The two-seater car operated completely without control by man and shuttled back and forth through crowded pavements using cameras and radar data. The car is manufactured by Oxbotica with software system developed by the School of Robotics at Oxford.
Both Jaguar Range Over and Ford have participated in driverless vehicle projects in the UK, while other tech companies including Google have also been active in developing relevant technologies. However, all participants must overcome technical and legal barriers. As recent traffic accidents involving driver-assisted technology caused concerns of all in society, the responsible must be identified in similar accidents.

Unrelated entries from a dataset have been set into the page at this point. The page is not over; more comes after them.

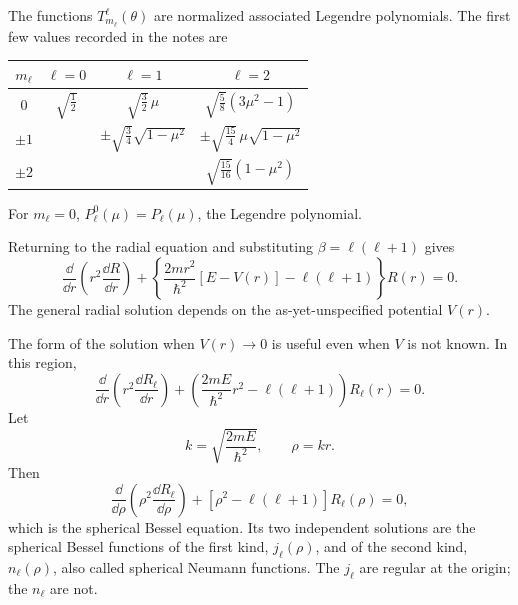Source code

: The functions $T_{m_\ell}^{\ell}(\theta)$ are normalized associated Legendre polynomials.  The first few values recorded in the notes are
\begin{center}
\begin{tabular}{c c c c}
\toprule
$m_\ell$ & $\ell=0$ & $\ell=1$ & $\ell=2$\\
\midrule
$0$ & $\sqrt{\tfrac12}$
& $\sqrt{\tfrac32}\,\mu$
& $\sqrt{\tfrac58}(3\mu^2-1)$\\[2mm]
$\pm1$ &
& $\pm\sqrt{\tfrac34}\sqrt{1-\mu^2}$
& $\pm\sqrt{\tfrac{15}{4}}\,\mu\sqrt{1-\mu^2}$\\[2mm]
$\pm2$ & & & $\sqrt{\tfrac{15}{16}}(1-\mu^2)$\\
\bottomrule
\end{tabular}
\end{center}
For $m_\ell=0$, $P_\ell^0(\mu)=P_\ell(\mu)$, the Legendre polynomial.

Returning to the radial equation and substituting $\beta=\ell(\ell+1)$ gives
\begin{equation}
  \frac{\dd}{\dd r}\left(r^2\frac{\dd R}{\dd r}\right)
  +\left\{\frac{2mr^2}{\hbar^2}[E-V(r)]-\ell(\ell+1)\right\}R(r)=0.
  \label{eq:qs-radial-l}
\end{equation}
The general radial solution depends on the as-yet-unspecified potential $V(r)$.

The form of the solution when $V(r)\to0$ is useful even when $V$ is not known.  In this region,
\[
  \frac{\dd}{\dd r}\left(r^2\frac{\dd R_\ell}{\dd r}\right)
  +\left(\frac{2mE}{\hbar^2}r^2-\ell(\ell+1)\right)R_\ell(r)=0.
\]
Let
\[
  k=\sqrt{\frac{2mE}{\hbar^2}},
  \qquad
  \rho=kr.
\]
Then
\begin{equation}
  \frac{\dd}{\dd\rho}\left(\rho^2\frac{\dd R_\ell}{\dd\rho}\right)
  +\left[\rho^2-\ell(\ell+1)\right]R_\ell(\rho)=0,
  \label{eq:qs-spherical-bessel}
\end{equation}
which is the spherical Bessel equation.  Its two independent solutions are the spherical Bessel functions of the first kind, $j_\ell(\rho)$, and of the second kind, $n_\ell(\rho)$, also called spherical Neumann functions.  The $j_\ell$ are regular at the origin; the $n_\ell$ are not.

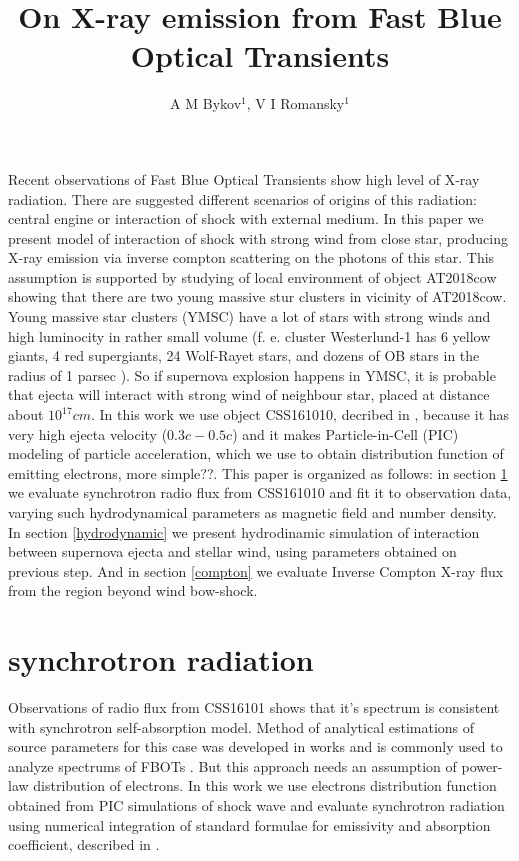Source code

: \documentclass[a4paper,12pt]{extreport}
\begin{document}
	\title{On X-ray emission from Fast Blue Optical Transients}
	
	\author{A M Bykov$^{1}$, V I Romansky$^{1}$}
	

Recent observations of Fast Blue Optical Transients \cite{Margutti2019, Ho2019cow,Ho2020koala,Coppejans2020, Ho2021at2020, YaoAt2020mrf} show high level of X-ray radiation. There are suggested different scenarios of  origins of this radiation: central engine or interaction of shock with external medium. In this paper we present model of interaction of shock with strong wind from close star, producing X-ray emission via inverse compton scattering on the photons of this star. This assumption is supported by studying of local environment of object AT2018cow \cite{SunAT2018environment} showing that there are two young massive stur clusters in vicinity of AT2018cow. Young massive star clusters (YMSC) have a lot of stars with strong winds and high luminocity in rather small volume (f. e. cluster Westerlund-1 has 6 yellow giants, 4 red supergiants, 24 Wolf-Rayet stars, and dozens of OB stars in the radius of 1 parsec \cite{Clark2005westerlund, Crowther2006westerlund, Negueruela2010westerlund}). So if supernova explosion happens in YMSC, it is probable that ejecta will interact with strong wind of neighbour star, placed at distance about $10^{17}  cm$.  In this work we use object CSS161010, decribed in \cite{Coppejans2020}, because it has very high ejecta velocity ($0.3 c - 0.5 c$) and it makes Particle-in-Cell (PIC) modeling of particle acceleration, which we use to obtain distribution function of emitting electrons, more simple??. This paper is organized as follows: in section \ref{synchrotron} we evaluate synchrotron radio flux from CSS161010 and fit it to observation data, varying such hydrodynamical parameters as magnetic field and number density. In section \ref{hydrodynamic} we present hydrodinamic simulation of interaction between supernova ejecta and stellar wind, using parameters obtained on previous step. And in section \ref{compton} we evaluate Inverse Compton X-ray flux from the region beyond wind bow-shock.

\section{synchrotron radiation}\label{synchrotron}
Observations of radio flux from CSS16101 \cite{Coppejans2020} shows that it's spectrum is consistent with synchrotron self-absorption model. Method of analytical estimations of source parameters for this case was developed in works \cite{Chevalier1998, ChevalierFransson} and is commonly used to analyze spectrums of FBOTs \cite{Ho2019cow, Ho2020koala, Coppejans2020, Ho2021at2020}. But this approach needs an assumption of power-law distribution of electrons. In this work we use electrons distribution function obtained from PIC simulations of shock wave and evaluate synchrotron radiation using numerical integration of standard formulae for emissivity and absorption coefficient, described in \cite{Ginzburg1975, Ghisellini}.
\end{document}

The British government encourages tech companies, auto manufacturers, and start-up firms to develop and test driverless car technology in the country so as to build up an industry serving the world. It is estimated that the industry will reach a scale of 900 billion Sterling pound. Earlier in the year, the UK began to solicit opinions on revising rules related to insurance and regulation of driverless cars with the hope to permit the use of driverless cars by 2020 and to allow road tests for this type of cars by next year.
The UK hopes to provide more flexible solutions than other economies while testing driverless cars. Germany has said that the country would need to install a black box in such cars, whereas various states in America have formulated different regulations specifically for driverless vehicles.